- Task to carry out:
Your answer should be the lines below from the one with "## Raw Data" to the one with "- Reconstruction Error를", both included, given again exactly and with nothing added.

(Stored data entries)
════════════════════

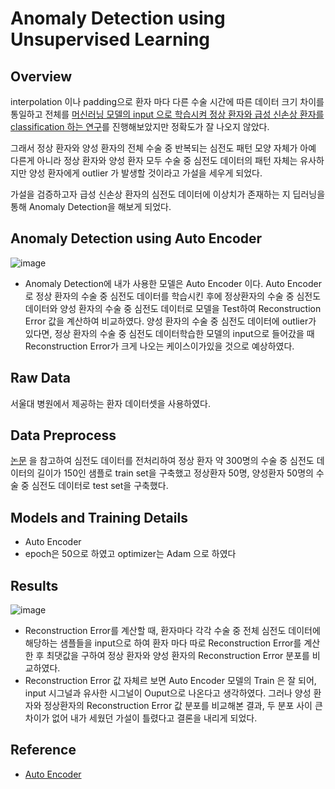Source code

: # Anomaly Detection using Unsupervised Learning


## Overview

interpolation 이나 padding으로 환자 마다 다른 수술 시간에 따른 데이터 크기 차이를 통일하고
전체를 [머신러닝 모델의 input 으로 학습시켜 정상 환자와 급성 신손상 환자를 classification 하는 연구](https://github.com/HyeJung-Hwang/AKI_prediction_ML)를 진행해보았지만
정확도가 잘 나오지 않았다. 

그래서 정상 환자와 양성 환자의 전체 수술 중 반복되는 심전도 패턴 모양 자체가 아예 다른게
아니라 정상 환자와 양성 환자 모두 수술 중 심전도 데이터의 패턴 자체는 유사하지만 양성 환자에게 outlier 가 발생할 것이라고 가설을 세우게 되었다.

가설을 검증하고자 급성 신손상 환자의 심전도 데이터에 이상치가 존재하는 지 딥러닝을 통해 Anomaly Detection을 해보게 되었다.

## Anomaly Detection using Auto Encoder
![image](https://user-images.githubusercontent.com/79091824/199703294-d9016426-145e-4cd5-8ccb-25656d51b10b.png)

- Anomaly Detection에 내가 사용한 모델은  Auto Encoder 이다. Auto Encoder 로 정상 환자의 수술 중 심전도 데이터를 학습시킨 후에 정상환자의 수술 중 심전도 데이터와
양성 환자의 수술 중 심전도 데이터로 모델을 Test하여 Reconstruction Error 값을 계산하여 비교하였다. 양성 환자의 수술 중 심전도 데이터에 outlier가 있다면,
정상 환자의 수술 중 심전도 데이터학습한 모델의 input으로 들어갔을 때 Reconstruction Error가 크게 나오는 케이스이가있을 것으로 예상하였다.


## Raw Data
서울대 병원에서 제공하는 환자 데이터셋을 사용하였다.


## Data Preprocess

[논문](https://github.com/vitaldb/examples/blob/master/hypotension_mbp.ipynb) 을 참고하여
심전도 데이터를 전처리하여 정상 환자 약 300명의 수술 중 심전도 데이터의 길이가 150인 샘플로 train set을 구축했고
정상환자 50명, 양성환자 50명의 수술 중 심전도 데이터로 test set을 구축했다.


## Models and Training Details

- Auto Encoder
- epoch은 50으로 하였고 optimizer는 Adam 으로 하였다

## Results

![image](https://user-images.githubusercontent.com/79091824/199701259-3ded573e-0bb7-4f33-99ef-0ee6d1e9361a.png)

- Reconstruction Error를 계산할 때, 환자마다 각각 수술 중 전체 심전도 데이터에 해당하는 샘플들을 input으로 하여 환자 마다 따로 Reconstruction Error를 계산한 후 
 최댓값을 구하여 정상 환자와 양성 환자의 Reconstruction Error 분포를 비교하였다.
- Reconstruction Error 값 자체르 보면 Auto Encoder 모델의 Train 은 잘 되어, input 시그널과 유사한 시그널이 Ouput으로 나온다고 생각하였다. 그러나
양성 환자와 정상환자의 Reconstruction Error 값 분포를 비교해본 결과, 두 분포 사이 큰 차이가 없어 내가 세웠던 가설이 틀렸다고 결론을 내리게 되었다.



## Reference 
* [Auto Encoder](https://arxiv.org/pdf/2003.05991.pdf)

════════════════════

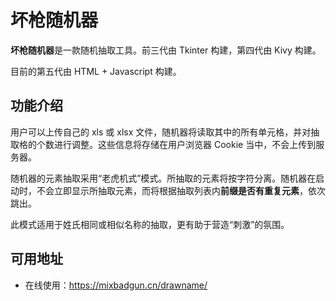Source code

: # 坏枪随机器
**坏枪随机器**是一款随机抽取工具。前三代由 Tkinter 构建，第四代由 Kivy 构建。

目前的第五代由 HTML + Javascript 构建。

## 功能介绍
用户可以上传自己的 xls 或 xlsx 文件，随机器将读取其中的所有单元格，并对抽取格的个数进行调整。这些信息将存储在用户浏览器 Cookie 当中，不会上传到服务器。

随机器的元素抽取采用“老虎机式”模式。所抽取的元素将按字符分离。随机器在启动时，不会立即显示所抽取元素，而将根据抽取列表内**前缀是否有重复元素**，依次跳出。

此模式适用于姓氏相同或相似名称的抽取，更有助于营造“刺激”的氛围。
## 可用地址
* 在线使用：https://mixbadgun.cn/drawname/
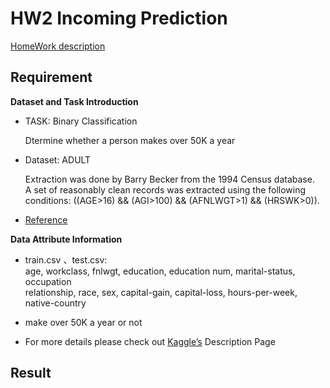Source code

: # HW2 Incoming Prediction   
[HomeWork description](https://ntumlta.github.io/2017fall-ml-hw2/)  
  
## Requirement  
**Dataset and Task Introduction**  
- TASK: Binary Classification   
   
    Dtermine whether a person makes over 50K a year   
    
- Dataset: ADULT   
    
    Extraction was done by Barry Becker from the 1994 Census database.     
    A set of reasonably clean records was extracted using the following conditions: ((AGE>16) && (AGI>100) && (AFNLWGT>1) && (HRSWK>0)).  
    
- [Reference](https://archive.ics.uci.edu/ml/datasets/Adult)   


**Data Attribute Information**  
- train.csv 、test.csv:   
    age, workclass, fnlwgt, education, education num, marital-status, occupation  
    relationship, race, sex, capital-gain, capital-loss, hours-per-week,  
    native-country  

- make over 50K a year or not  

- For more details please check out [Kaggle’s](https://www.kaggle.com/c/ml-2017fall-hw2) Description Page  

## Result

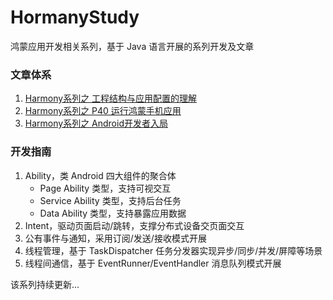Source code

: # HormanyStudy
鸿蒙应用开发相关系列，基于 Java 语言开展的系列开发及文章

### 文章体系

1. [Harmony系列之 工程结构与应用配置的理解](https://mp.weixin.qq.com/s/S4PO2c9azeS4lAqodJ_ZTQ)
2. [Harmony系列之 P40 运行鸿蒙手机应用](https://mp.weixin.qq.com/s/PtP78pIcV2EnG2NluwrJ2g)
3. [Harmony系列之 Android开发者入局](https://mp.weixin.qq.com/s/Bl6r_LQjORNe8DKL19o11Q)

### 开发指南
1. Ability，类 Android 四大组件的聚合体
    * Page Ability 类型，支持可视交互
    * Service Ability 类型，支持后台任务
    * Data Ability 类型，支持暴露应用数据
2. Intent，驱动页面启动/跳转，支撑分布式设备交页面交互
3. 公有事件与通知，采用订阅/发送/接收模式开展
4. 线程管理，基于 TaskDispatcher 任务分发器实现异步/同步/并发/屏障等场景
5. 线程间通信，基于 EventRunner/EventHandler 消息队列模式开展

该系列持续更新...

════════════════════

- Result:
## Raw Data
서울대 병원에서 제공하는 환자 데이터셋을 사용하였다.


## Data Preprocess

[논문](https://github.com/vitaldb/examples/blob/master/hypotension_mbp.ipynb) 을 참고하여
심전도 데이터를 전처리하여 정상 환자 약 300명의 수술 중 심전도 데이터의 길이가 150인 샘플로 train set을 구축했고
정상환자 50명, 양성환자 50명의 수술 중 심전도 데이터로 test set을 구축했다.


## Models and Training Details

- Auto Encoder
- epoch은 50으로 하였고 optimizer는 Adam 으로 하였다

## Results

![image](https://user-images.githubusercontent.com/79091824/199701259-3ded573e-0bb7-4f33-99ef-0ee6d1e9361a.png)

- Reconstruction Error를 계산할 때, 환자마다 각각 수술 중 전체 심전도 데이터에 해당하는 샘플들을 input으로 하여 환자 마다 따로 Reconstruction Error를 계산한 후 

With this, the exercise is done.